Le mandat vaccinal frappe Macron... dans les Caraïbes
Article originel : Vaccine mandates hit Macron… in the Caribbean
Par John Lichfield
Unherd, 26.04.22
La colère contre les restrictions de la Covid de l'année dernière a stimulé le soutien à Marine Le Pen.
Le soleil ne se couche jamais sur la France. L'élection présidentielle de dimanche dernier s'est déroulée dans 12 fuseaux horaires différents, du Pacifique à l'océan Indien, des Caraïbes à l'Hexagone lui-même. Et si le scrutin national avait reflété le vote dans les fragments de l'ancien Empire - qui font constitutionnellement partie de la France - le résultat aurait été très différent.
La Martinique dans les Caraïbes (population : 355 000 habitants) a voté à 61% pour Marine Le Pen. Sa voisine, la Guadeloupe (375 000 habitants), a voté à 69 % pour Marine Le Pen. Le score en Guyane (294 000 habitants), qui jouxte le Brésil, a été de 60,7 % pour la candidate d'extrême droite. Même Saint-Pierre-et-Miquelon, minuscule île de l'Atlantique Nord au large de Terre-Neuve (6 008 habitants), a voté de justesse pour Le Pen. Elle a obtenu un score de 41,5 % dans l'ensemble de la France.
La population des Antilles françaises est à 90% d'origine africaine. Pourquoi ont-ils apporté un soutien aussi massif à une femme accusée en "métropole" d'être le porte-drapeau de l'intolérance "raciale" ? La réponse : c'est compliqué.
Il s'agissait en partie d'un vote anti-Macron, anti-Paris et anti-vaccination. Des semaines d'émeutes ont eu lieu en Guadeloupe et, dans une moindre mesure, en Martinique, l'année dernière, lorsque le gouvernement Macron a imposé aux Antilles, résistantes aux vaccins, les mêmes règles de vaccination que dans l'ensemble de la France.
Ce n'est toutefois pas l'explication complète. La campagne de Mme Le Pen, qui s'est concentrée sur les prix élevés et les bas salaires plutôt que sur la "race" ou la religion, a touché une corde sensible dans les îles où la pauvreté et le chômage sont beaucoup plus élevés que la moyenne nationale française. Au premier tour des élections présidentielles, les départements des Antilles françaises ont en fait voté massivement pour le candidat de la gauche dure, Jean-Luc Mélenchon.

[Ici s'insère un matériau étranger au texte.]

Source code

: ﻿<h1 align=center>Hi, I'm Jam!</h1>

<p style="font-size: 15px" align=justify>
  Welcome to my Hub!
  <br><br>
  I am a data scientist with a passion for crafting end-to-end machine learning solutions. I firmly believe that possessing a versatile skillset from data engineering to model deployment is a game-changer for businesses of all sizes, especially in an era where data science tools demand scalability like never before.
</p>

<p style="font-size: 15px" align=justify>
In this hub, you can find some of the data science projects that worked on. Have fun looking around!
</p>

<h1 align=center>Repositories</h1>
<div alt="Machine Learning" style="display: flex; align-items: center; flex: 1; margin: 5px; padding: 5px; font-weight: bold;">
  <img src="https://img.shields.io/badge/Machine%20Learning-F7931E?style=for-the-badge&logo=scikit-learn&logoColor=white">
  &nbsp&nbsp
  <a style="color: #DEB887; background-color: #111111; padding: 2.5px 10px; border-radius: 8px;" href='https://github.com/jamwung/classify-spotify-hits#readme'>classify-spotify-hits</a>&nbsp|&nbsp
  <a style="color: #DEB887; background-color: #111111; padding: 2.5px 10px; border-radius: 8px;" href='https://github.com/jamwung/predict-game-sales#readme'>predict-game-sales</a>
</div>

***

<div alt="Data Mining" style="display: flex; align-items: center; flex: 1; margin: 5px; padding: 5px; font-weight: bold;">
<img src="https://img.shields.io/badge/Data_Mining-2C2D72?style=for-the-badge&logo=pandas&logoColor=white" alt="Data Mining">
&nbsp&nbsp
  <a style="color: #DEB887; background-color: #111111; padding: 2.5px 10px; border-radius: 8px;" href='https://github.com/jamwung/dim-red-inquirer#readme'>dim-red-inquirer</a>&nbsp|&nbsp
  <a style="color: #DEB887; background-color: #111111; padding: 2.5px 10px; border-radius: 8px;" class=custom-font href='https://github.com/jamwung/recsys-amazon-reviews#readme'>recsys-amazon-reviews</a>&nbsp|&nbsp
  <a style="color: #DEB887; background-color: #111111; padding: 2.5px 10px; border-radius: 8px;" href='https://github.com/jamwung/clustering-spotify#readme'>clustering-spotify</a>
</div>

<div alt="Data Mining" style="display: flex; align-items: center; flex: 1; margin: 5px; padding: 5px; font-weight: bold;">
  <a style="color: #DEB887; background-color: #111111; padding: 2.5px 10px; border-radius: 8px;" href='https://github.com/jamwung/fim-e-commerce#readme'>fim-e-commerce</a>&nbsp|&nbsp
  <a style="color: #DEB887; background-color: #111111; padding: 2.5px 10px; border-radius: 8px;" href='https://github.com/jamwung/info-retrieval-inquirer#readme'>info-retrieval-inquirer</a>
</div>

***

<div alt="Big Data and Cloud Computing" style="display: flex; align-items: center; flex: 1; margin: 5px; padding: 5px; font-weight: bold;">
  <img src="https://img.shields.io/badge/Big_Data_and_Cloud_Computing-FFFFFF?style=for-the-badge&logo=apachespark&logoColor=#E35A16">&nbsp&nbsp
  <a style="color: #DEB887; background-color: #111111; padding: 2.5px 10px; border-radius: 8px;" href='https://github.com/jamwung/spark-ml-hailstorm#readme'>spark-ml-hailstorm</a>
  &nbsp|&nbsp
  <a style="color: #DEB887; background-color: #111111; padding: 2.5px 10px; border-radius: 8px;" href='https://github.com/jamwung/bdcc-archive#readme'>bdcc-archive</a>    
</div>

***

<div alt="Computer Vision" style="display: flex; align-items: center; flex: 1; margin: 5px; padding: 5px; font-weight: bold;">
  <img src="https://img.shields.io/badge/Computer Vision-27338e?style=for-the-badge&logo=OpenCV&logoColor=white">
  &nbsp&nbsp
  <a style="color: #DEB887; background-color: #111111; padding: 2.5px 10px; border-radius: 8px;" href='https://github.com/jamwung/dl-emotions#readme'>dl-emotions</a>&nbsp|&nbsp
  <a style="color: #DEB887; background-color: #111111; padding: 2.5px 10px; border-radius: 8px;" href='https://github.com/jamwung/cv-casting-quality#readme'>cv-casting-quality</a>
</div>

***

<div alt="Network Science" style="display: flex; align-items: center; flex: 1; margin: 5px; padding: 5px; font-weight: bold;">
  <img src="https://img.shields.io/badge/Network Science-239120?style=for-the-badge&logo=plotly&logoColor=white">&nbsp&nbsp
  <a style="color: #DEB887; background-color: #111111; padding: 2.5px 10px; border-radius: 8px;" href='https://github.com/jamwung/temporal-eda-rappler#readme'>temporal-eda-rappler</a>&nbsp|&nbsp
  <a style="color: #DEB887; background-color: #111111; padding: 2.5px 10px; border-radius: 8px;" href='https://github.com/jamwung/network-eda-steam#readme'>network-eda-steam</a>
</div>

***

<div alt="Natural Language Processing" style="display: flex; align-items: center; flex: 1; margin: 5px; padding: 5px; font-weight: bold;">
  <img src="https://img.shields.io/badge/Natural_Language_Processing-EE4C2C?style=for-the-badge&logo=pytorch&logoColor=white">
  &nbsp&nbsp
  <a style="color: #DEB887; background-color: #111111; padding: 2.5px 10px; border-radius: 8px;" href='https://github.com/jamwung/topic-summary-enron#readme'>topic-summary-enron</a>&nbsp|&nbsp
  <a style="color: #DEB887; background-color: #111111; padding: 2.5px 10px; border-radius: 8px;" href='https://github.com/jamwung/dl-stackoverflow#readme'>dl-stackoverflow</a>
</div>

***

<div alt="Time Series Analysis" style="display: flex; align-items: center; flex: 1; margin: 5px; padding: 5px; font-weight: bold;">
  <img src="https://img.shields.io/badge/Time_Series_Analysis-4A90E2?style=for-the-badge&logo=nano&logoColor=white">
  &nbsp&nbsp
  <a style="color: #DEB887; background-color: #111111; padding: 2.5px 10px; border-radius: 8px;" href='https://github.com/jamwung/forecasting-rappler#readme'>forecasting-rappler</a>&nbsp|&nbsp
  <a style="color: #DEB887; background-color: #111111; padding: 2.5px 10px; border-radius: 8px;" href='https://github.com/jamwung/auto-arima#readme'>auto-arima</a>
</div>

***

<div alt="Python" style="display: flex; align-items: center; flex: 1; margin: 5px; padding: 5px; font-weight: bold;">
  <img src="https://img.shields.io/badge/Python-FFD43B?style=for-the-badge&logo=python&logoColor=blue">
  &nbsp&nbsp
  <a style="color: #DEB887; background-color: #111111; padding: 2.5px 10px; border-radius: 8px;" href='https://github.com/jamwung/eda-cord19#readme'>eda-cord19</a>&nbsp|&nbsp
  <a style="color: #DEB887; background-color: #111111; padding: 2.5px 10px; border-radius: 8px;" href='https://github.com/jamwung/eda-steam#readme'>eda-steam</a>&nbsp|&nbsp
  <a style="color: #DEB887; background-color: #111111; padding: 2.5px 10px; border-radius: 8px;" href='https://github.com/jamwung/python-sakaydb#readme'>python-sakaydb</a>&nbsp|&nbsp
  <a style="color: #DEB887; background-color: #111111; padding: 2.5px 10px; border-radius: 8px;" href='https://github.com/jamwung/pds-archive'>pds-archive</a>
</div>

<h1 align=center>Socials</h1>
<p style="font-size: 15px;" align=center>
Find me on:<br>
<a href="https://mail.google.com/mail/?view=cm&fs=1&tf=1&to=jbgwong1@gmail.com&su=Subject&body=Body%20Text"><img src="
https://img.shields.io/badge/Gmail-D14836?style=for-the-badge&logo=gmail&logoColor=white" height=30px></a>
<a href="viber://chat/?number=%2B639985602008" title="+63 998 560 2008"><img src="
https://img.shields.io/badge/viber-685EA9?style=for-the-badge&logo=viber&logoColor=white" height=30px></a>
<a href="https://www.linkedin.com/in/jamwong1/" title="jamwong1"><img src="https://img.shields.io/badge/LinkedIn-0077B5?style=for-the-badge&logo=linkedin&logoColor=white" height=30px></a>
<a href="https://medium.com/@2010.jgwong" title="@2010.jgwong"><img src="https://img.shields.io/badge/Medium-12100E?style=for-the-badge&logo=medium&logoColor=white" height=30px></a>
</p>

En France métropolitaine, le vote Mélenchon a transféré environ 40 % à Macron dimanche dernier et seulement 15 % à Le Pen (le reste s'est abstenu). Dans les Antilles françaises, le vote de la gauche dure est passé en bloc à l'extrême droite. Justin Daniel, professeur de politique à l'Université des Antilles, explique que Macron est devenu la cible d'un "fouillis de mécontentements" - en partie à cause de sa politique de vaccination, en partie simplement parce qu'il représentait "Le Pouvoir".
Le vote élevé pour Le Pen reflète une relation d'amour-haine, de dépendance-rejet entre la France métropolitaine et tous ses "départements" et "territoires" d'outre-mer. Sur le plan économique, les Antilles françaises sont dépendantes des transferts de la France métropolitaine et du tourisme français. Son PIB par habitant est beaucoup plus élevé que celui de la plupart des nations insulaires indépendantes voisines, comme la Jamaïque, mais il est inférieur d'un tiers à celui de la France dans son ensemble. La richesse dans les Caraïbes françaises est également répartie de manière plus inégale qu'en France européenne. Un tiers des Guadeloupéens vivent sous le seuil de pauvreté.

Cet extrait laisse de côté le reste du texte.